*Problem description*
Retype the opening lines of the listing below, ending with the line that contains "Besides providing the", and leave out any pictures.

*Input for this task*
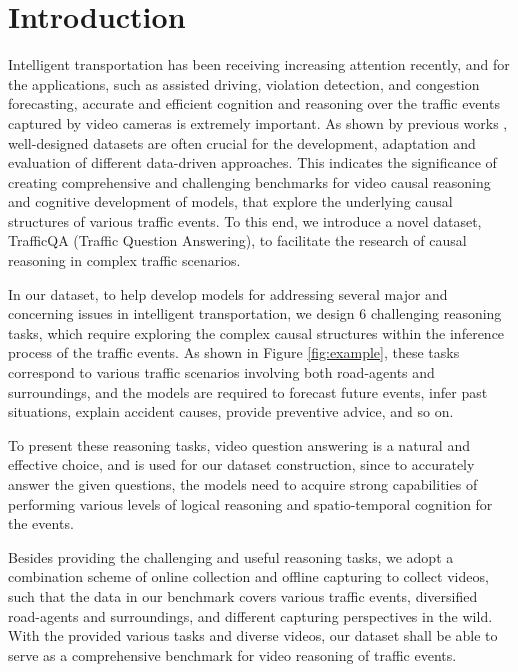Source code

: \documentclass[final]{cvpr}
\begin{document}
\section{Introduction}

Intelligent transportation \cite{5959985} has been receiving increasing attention recently, and for the applications, such as assisted driving, violation detection, and congestion forecasting, accurate and efficient cognition and reasoning over the traffic events captured by video cameras is extremely important. As shown by previous works \cite{10.3115/1073012.1073017,35179}, well-designed datasets are often crucial for the development, adaptation and evaluation of different data-driven approaches. 
This indicates the significance of creating comprehensive and challenging benchmarks for video causal reasoning
and cognitive development of models, 
that explore the underlying causal structures of various traffic events. To this end, we introduce a novel dataset, TrafficQA (Traffic Question Answering), to facilitate the research of causal reasoning in complex traffic scenarios.

In our dataset, to help develop models for addressing several major and concerning issues in intelligent transportation, we design 6 challenging reasoning tasks, which require exploring the complex causal structures within the inference process of the traffic events. As shown in Figure \ref{fig:example},
these tasks correspond to various traffic scenarios involving both road-agents and surroundings, and the models are required to forecast future events, infer past situations, explain accident causes, provide preventive advice, and so on. 

To present these reasoning tasks, video question answering \cite{zhu2017uncovering} is a natural and effective choice, and is used for our dataset construction, since to accurately answer the given questions, the models need to acquire strong capabilities of performing various levels of logical reasoning and spatio-temporal cognition for the events.

Besides providing the challenging and useful reasoning tasks, 
we adopt a combination scheme of online collection and offline capturing to collect videos, such that the data in our benchmark covers various traffic events, diversified road-agents and surroundings, and different capturing perspectives in the wild. With the provided various tasks and diverse videos, our dataset shall be able to serve as a comprehensive benchmark for video reasoning of traffic events.
\end{document}
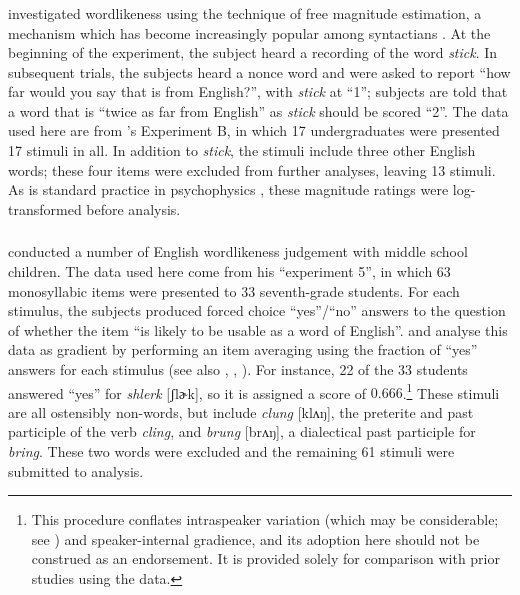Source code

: \subsubsection{\citealt{Greenberg1964}}

\citet{Greenberg1964} investigated wordlikeness using the technique of free magnitude estimation, a mechanism which has become increasingly popular among syntactians \citep[e.g.,][]{Bard1996}. At the beginning of the experiment, the subject heard a recording of the word \emph{stick}. In subsequent trials, the subjects heard a nonce word and were asked to report ``how far would you say that is from English?'', with \emph{stick} at ``1''; subjects are told that a word that is ``twice as far from English'' as \emph{stick} should be scored ``2''. The data used here are from \citeauthor{Greenberg1964}'s Experiment B, in which 17 undergraduates were presented 17 stimuli in all. In addition to \emph{stick}, the stimuli include three other English words; these four items were excluded from further analyses, leaving 13 stimuli. As is standard practice in psychophysics \citep[e.g.,][]{Butler1987}, these magnitude ratings were log-transformed before analysis.

\subsubsection{\citealt{Scholes1966}}

\citet{Scholes1966} conducted a number of English wordlikeness judgement with middle school children. The data used here come from his ``experiment 5'', in which 63 monosyllabic items were presented to 33 seventh-grade students. For each stimulus, the subjects produced forced choice ``yes''/``no'' answers to the question of whether the item ``is likely to be usable as a word of English''. \citet{Hayes2008a} and \citet{Albright2009a} analyse this data as gradient by performing an item averaging using the fraction of ``yes'' answers for each stimulus (see also \citealt{Pierrehumbert1994}, \citealt{Coleman1997}, \citealt{Frisch2000}). For instance, 22 of the 33 students answered ``yes'' for \emph{shlerk} [ʃlɚk], so it is assigned a score of $0.666$.\footnote{This procedure conflates intraspeaker variation (which may be considerable; see \citealt{Shademan2007}) and speaker-internal gradience, and its adoption here should not be construed as an endorsement. It is provided solely for comparison with prior studies using the \citeauthor{Scholes1966} data.} These stimuli are all ostensibly non-words, but include \emph{clung} [klʌŋ], the preterite and past participle of the verb \emph{cling}, and \emph{brung} [brʌŋ], a dialectical past participle for \emph{bring}. These two words were excluded and the remaining 61 stimuli were submitted to analysis. 

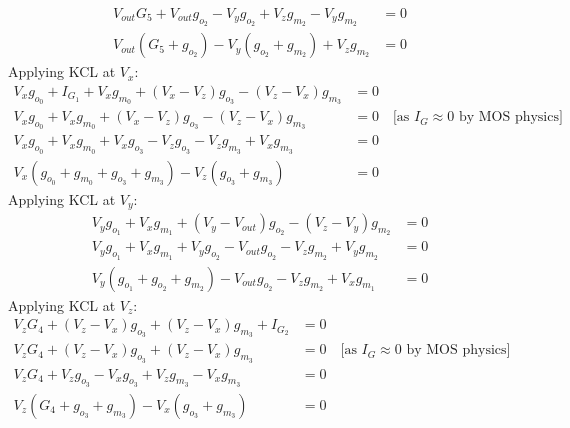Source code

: \begin{enumerate}
\begin{align*}
      V_{out}G_5 + V_{out}g_{o_2} - V_{y}g_{o_2} + V_{z}g_{m_2} - V_{y}g_{m_2} &= 0 \\
      V_{out}(G_5 + g_{o_2}) - V_{y}(g_{o_2} + g_{m_2}) + V_{z}g_{m_2} &= 0 \tag{9}
    \end{align*}
    Applying KCL at $V_{x}$:
    \begin{align*}
      V_{x}g_{o_0} + I_{G_1} + V_{x}g_{m_0} + (V_{x} - V_{z})g_{o_3} - (V_{z} - V_{x})g_{m_3} &= 0 \\
      V_{x}g_{o_0} + V_{x}g_{m_0} + (V_{x} - V_{z})g_{o_3} - (V_{z} - V_{x})g_{m_3} &= 0 \quad \text{[as } I_{G} \approx 0 \text{ by MOS physics]} \\
      V_{x}g_{o_0} + V_{x}g_{m_0} + V_{x}g_{o_3} - V_{z}g_{o_3} - V_{z}g_{m_3} + V_{x}g_{m_3} &= 0 \\
      V_{x}(g_{o_0} + g_{m_0} + g_{o_3} + g_{m_3}) - V_{z}(g_{o_3} + g_{m_3}) &= 0 \tag{10}
    \end{align*}
    Applying KCL at $V_{y}$:
    \begin{align*}
      V_{y}g_{o_1} + V_{x}g_{m_1} + (V_{y} - V_{out})g_{o_2} - (V_{z} - V_{y})g_{m_2} &= 0 \\
      V_{y}g_{o_1} + V_{x}g_{m_1} + V_{y}g_{o_2} - V_{out}g_{o_2} - V_{z}g_{m_2} + V_{y}g_{m_2} &= 0 \\
      V_{y}(g_{o_1} + g_{o_2} + g_{m_2}) - V_{out}g_{o_2} - V_{z}g_{m_2} + V_{x}g_{m_1} &= 0 \tag{11}
    \end{align*}
    Applying KCL at $V_{z}$:
    \begin{align*}
      V_{z}G_4 + (V_{z} - V_{x})g_{o_3} + (V_{z} - V_{x})g_{m_3} + I_{G_2} &= 0 \\
      V_{z}G_4 + (V_{z} - V_{x})g_{o_3} + (V_{z} - V_{x})g_{m_3} &= 0 \quad \text{[as } I_{G} \approx 0 \text{ by MOS physics]} \\
      V_{z}G_4 + V_{z}g_{o_3} - V_{x}g_{o_3} + V_{z}g_{m_3} - V_{x}g_{m_3} &= 0 \\
      V_{z}(G_4 + g_{o_3} + g_{m_3}) - V_{x}(g_{o_3} + g_{m_3}) &= 0 \tag{12}
    \end{align*}

\end{enumerate}
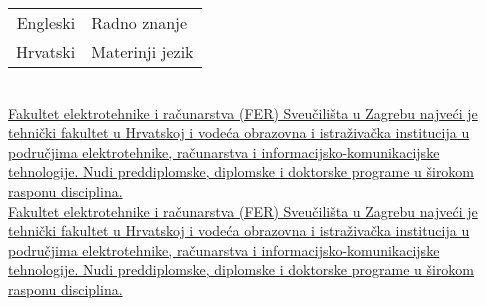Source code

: \documentclass[theme]{cv_style}
\begin{document}
\begin{paracol}{2}
\begin{leftcolumn*}
{            
            \begin{minipage}[r]{\leftcolwidth}
                \begin{tabular}{r|l}
                    Engleski & Radno znanje\\[0.3em]
                    Hrvatski & Materinji jezik
                \end{tabular}
            \end{minipage}
            \vspace{\sectionspace}
        }
        \end{leftcolumn*}
        \begin{rightcolumn}\noindent \small
            \phantom{} \\ %
            \href{https://www.fer.unizg.hr/}{
            {Fakultet elektrotehnike i računarstva (FER) Sveučilišta u Zagrebu najveći je tehnički fakultet u Hrvatskoj i vodeća obrazovna i istraživačka institucija u područjima elektrotehnike, računarstva i informacijsko-komunikacijske tehnologije. Nudi preddiplomske, diplomske i doktorske programe u širokom rasponu disciplina.}}
            \vspace{\itemspace}\\
            \href{https://www.fer.unizg.hr/}{
            {Fakultet elektrotehnike i računarstva (FER) Sveučilišta u Zagrebu najveći je tehnički fakultet u Hrvatskoj i vodeća obrazovna i istraživačka institucija u područjima elektrotehnike, računarstva i informacijsko-komunikacijske tehnologije. Nudi preddiplomske, diplomske i doktorske programe u širokom rasponu disciplina.}}

\end{rightcolumn}
\end{paracol}
\end{document}

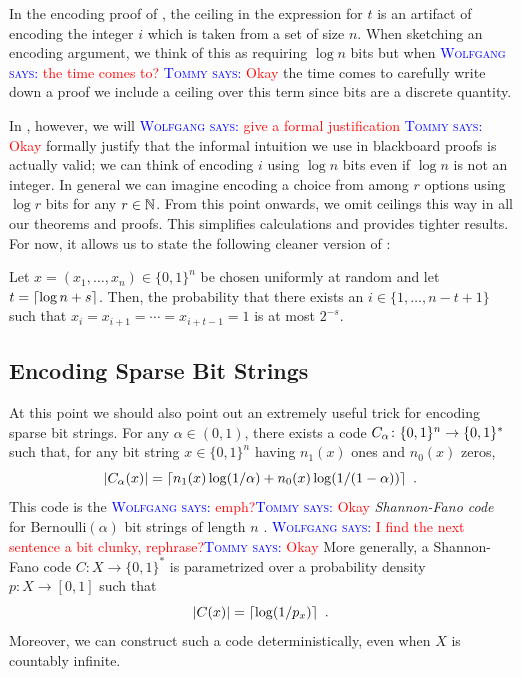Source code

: \documentclass{patmorin}
\newenvironment{customthm}[1]
  {\renewcommand\theinnercustomthm{#1}\innercustomthm}
  {\endinnercustomthm}
\newcommand{\aremark}[3]{\textcolor{blue}{\textsc{#1 #2:}}
  \textcolor{red}{\textsf{#3}}}
\newcommand{\tommy}[2][says]{\aremark{Tommy}{#1}{#2}}
\newcommand{\wolfgang}[2][says]{\aremark{Wolfgang}{#1}{#2}}
\begin{document}
In the encoding proof of , the ceiling in the
expression for $t$ is an artifact of encoding the integer $i$ which is
taken from a set of size $n$. When sketching an encoding argument, we
think of this as requiring $\log n$ bits but when \wolfgang{the time
  comes to?} \tommy{Okay} the time comes to carefully write down a
proof we include a ceiling over this term since bits are a discrete
quantity.

In , however, we will \wolfgang{give a formal
  justification} \tommy{Okay} formally justify that the informal
intuition we use in blackboard proofs is actually valid; we can think
of encoding $i$ using $\log n$ bits even if $\log n$ is not an
integer.  In general we can imagine encoding a choice from among $r$
options using $\log r$ bits for any $r\in\mathbb{N}$.  From this point
onwards, we omit ceilings this way in all our theorems and
proofs. This simplifies calculations and provides tighter results.
For now, it allows us to state the following cleaner version of
:

\begin{customthm}{\ref*{thm:runs-i}b}
  Let $x=(x_1,\ldots,x_n)\in\{0,1\}^n$ be chosen uniformly at random
  and let $t = {\lceil \log n + s \rceil}$. Then, the probability that there
  exists an $i\in\{1,\ldots,n-t+1\}$ such that
  $x_i=x_{i+1}=\cdots=x_{i+t-1}=1$ is at most $2^{-s}$.
\end{customthm}

\subsection{Encoding Sparse Bit Strings}

At this point we should also point out an extremely useful trick 
for encoding sparse bit strings. For any $\alpha\in(0,1)$,
there exists a code $C_\alpha\colon \{0,1\}^n\rightarrow \{0,1\}^*$
such that, for any bit string $x\in\{0,1\}^n$ having $n_1(x)$ ones and
$n_0(x)$ zeros,
\begin{equation}
  |C_\alpha(x)| = \lceil n_1(x)\log(1/\alpha) + n_0(x)\log(1/(1-\alpha)) \rceil \enspace .
  \eqlabel{sparse-bitstring-i}
\end{equation}
This code is the \wolfgang{emph?}\tommy{Okay} \emph{Shannon-Fano code}
for $\mathrm{Bernoulli}(\alpha)$ bit strings of length $n$
\cite{fano:transmission,shannon:mathematical}. \wolfgang{I find the
  next sentence a bit clunky, rephrase?}\tommy{Okay} More generally, a
Shannon-Fano code $C : X \to \{0, 1\}^*$ is parametrized over a
probability density $p : X \to [0, 1]$ such that
\[
  |C(x)| = {\lceil \log (1/p_x) \rceil} \enspace .
\]
Moreover, we can construct such a code deterministically, even when
$X$ is countably infinite.
\end{document}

*Expected answer*
Source code

: \documentclass[final]{cvpr}
\begin{document}
\section{Introduction}

Intelligent transportation \cite{5959985} has been receiving increasing attention recently, and for the applications, such as assisted driving, violation detection, and congestion forecasting, accurate and efficient cognition and reasoning over the traffic events captured by video cameras is extremely important. As shown by previous works \cite{10.3115/1073012.1073017,35179}, well-designed datasets are often crucial for the development, adaptation and evaluation of different data-driven approaches. 
This indicates the significance of creating comprehensive and challenging benchmarks for video causal reasoning
and cognitive development of models, 
that explore the underlying causal structures of various traffic events. To this end, we introduce a novel dataset, TrafficQA (Traffic Question Answering), to facilitate the research of causal reasoning in complex traffic scenarios.

In our dataset, to help develop models for addressing several major and concerning issues in intelligent transportation, we design 6 challenging reasoning tasks, which require exploring the complex causal structures within the inference process of the traffic events. As shown in Figure \ref{fig:example},
these tasks correspond to various traffic scenarios involving both road-agents and surroundings, and the models are required to forecast future events, infer past situations, explain accident causes, provide preventive advice, and so on. 

To present these reasoning tasks, video question answering \cite{zhu2017uncovering} is a natural and effective choice, and is used for our dataset construction, since to accurately answer the given questions, the models need to acquire strong capabilities of performing various levels of logical reasoning and spatio-temporal cognition for the events.

Besides providing the challenging and useful reasoning tasks, 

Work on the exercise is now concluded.